Yuan et al. continue

"However, in Hoel’s theory of causal emergence, it is essential to establish a coarse-graining strategy beforehand. Alternatively, the strategy can be derived by maximizing the effective information (EI) [19]. However, this task becomes challenging for large-scale systems due to the computational complexity involved. To address these problems, Rosas et al. introduced a new quantitative definition of causal emergence [24] that does not depend on coarse-graining methods, drawing from partial information decomposition (PID)-related theory. PID is an approach developed by Williams et al., which seeks to decompose the mutual information between a target and source variables into non-overlapping information atoms: unique, redundant, and synergistic information [29]…"

The Figure below is taken from Rosas et al. Xt^j (j=1,…,n) are microscopic variables that define a Markov chain. Vt is a macroscopic variable that is completely determined by the microscopic variables.

“Diagram of causally emergent relationships. Causally emergent features have predictive power beyond individual components. Downward causation takes place when that predictive power refers to individual elements; causal decoupling when it refers to itself or other high-order features.”

Rosas et al. applied the method to specific systems, including Conway’s Game of Life, Reynolds’ flocking model, and neural activity as measured by electrocorticography. More recently, it was used to describe emergence in computer science, including the identification of modular structures. Calculations were performed for specific examples, including Ehrenfest’s urn model for diffusion, the Ising model with Glauber dynamics, a Hopfield neural network model for associative memory.

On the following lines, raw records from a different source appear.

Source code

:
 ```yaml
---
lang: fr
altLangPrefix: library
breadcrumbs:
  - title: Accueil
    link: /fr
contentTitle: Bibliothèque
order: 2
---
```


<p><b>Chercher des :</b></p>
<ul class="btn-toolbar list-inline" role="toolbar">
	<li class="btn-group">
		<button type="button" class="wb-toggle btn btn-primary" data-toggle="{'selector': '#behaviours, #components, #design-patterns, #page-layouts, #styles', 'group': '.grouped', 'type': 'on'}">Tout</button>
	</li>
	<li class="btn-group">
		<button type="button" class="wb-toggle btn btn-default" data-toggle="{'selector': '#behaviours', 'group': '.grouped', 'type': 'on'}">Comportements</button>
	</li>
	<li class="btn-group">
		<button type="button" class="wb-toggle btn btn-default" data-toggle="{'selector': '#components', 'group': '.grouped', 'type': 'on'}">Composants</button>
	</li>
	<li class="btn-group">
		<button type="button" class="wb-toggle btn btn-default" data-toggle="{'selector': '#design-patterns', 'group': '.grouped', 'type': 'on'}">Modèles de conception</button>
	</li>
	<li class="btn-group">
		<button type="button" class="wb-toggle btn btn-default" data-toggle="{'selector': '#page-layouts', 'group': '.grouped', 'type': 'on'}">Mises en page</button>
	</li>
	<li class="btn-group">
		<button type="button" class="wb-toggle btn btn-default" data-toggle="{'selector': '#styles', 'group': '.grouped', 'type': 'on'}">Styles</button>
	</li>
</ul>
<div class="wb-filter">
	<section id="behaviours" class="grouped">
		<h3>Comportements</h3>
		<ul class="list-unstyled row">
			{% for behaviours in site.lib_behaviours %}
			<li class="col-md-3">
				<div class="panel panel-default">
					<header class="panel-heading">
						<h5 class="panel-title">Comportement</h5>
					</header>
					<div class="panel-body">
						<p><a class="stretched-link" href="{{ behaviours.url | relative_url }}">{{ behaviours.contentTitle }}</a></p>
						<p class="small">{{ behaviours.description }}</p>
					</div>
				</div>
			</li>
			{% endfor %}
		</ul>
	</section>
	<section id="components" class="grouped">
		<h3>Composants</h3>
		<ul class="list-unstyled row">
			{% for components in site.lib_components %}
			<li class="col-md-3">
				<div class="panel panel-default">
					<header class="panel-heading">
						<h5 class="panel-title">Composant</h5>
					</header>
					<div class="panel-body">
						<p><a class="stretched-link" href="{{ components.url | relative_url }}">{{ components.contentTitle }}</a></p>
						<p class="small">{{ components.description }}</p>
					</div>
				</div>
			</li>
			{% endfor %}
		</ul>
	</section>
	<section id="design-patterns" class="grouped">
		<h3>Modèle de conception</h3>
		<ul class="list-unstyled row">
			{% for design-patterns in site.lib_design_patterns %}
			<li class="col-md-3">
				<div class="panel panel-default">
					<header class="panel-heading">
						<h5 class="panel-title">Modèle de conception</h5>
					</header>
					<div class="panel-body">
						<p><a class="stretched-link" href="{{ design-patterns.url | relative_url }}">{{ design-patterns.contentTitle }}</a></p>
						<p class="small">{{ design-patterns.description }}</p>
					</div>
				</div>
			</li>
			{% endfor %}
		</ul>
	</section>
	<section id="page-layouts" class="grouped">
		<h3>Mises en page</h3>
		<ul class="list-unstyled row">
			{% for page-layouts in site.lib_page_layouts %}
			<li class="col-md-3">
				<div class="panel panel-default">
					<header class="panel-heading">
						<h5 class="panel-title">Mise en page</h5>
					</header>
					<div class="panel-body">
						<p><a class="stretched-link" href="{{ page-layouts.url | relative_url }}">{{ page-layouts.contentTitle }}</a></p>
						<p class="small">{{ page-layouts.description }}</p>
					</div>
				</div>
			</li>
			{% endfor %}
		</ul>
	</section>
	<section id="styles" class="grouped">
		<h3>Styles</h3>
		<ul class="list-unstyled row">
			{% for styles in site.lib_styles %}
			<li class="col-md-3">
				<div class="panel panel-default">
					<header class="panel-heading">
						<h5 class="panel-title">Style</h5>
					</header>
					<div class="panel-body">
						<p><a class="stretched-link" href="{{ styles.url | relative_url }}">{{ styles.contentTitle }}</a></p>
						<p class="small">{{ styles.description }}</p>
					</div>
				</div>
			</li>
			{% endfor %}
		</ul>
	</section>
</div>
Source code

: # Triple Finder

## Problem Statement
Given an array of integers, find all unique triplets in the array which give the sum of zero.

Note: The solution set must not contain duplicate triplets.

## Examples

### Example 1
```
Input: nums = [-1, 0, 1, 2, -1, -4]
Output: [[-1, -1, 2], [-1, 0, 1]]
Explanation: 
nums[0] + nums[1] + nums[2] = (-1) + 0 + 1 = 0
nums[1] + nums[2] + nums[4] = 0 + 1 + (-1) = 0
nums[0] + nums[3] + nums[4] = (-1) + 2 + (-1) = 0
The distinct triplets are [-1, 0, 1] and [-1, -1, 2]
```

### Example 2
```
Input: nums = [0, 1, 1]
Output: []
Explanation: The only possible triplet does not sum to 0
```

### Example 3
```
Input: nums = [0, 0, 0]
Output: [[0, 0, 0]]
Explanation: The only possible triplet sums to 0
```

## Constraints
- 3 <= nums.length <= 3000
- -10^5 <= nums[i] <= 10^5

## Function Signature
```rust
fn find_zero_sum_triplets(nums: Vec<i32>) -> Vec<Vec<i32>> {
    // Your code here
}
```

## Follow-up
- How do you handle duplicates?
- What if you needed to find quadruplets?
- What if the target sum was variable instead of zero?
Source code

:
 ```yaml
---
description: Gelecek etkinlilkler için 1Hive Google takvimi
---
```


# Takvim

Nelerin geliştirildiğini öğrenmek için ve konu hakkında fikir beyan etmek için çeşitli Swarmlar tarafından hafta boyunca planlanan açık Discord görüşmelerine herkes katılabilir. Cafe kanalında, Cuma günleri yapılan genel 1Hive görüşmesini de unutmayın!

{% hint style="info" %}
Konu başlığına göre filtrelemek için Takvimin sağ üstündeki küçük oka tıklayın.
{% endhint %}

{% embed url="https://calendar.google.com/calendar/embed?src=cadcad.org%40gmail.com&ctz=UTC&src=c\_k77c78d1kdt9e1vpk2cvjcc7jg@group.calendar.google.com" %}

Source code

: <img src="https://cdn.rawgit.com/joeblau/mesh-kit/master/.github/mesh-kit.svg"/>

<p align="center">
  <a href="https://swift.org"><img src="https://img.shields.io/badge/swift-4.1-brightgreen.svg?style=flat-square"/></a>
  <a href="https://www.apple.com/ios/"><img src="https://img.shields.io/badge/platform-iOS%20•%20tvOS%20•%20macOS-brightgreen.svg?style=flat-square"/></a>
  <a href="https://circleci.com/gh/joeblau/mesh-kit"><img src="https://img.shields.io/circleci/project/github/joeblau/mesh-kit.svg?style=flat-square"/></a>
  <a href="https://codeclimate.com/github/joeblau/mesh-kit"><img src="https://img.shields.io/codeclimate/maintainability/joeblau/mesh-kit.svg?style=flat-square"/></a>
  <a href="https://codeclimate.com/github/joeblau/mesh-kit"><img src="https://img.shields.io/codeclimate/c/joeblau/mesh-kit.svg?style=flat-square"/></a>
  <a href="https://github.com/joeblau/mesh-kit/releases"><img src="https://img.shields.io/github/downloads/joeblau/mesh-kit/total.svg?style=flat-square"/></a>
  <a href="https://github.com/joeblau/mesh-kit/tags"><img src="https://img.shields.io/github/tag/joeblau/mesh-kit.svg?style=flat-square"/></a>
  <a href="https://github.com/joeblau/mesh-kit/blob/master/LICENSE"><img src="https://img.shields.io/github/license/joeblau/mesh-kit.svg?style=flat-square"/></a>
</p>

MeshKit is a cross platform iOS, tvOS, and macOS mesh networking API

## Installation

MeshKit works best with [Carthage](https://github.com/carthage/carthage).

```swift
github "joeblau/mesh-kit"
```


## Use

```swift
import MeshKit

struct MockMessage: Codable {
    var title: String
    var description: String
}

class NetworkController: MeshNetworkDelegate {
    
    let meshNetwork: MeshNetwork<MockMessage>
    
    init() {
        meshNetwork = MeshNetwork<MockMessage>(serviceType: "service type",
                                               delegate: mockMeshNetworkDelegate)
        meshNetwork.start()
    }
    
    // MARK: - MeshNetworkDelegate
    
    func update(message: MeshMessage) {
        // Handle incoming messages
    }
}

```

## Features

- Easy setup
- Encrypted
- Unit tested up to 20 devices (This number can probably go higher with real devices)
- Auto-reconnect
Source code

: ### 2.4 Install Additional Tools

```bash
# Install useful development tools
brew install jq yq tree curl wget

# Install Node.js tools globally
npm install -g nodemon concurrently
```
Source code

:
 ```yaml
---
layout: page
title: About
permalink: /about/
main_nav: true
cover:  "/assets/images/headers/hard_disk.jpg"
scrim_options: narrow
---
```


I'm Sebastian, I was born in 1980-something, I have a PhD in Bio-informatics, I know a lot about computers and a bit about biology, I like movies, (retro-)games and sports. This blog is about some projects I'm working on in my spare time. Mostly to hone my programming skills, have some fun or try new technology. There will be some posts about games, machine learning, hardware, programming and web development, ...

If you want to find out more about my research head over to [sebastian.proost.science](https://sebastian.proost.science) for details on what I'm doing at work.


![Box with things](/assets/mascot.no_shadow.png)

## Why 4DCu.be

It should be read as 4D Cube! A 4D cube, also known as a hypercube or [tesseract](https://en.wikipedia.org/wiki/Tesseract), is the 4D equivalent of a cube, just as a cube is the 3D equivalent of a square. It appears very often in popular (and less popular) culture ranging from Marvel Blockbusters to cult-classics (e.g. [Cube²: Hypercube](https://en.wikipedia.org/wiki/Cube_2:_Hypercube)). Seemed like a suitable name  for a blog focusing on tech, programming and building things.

Yuan et al. also state the following:

"The second challenge pertains to the identification of emergence from data. In an effort to address this issue, Rosas et al. derived a numerical method [24]. However, it is important to acknowledge that this method offers only a sufficient condition for emergence and is an approximate approach. Another limitation is that a coarse-grained macro-state variable should be given beforehand to apply this method."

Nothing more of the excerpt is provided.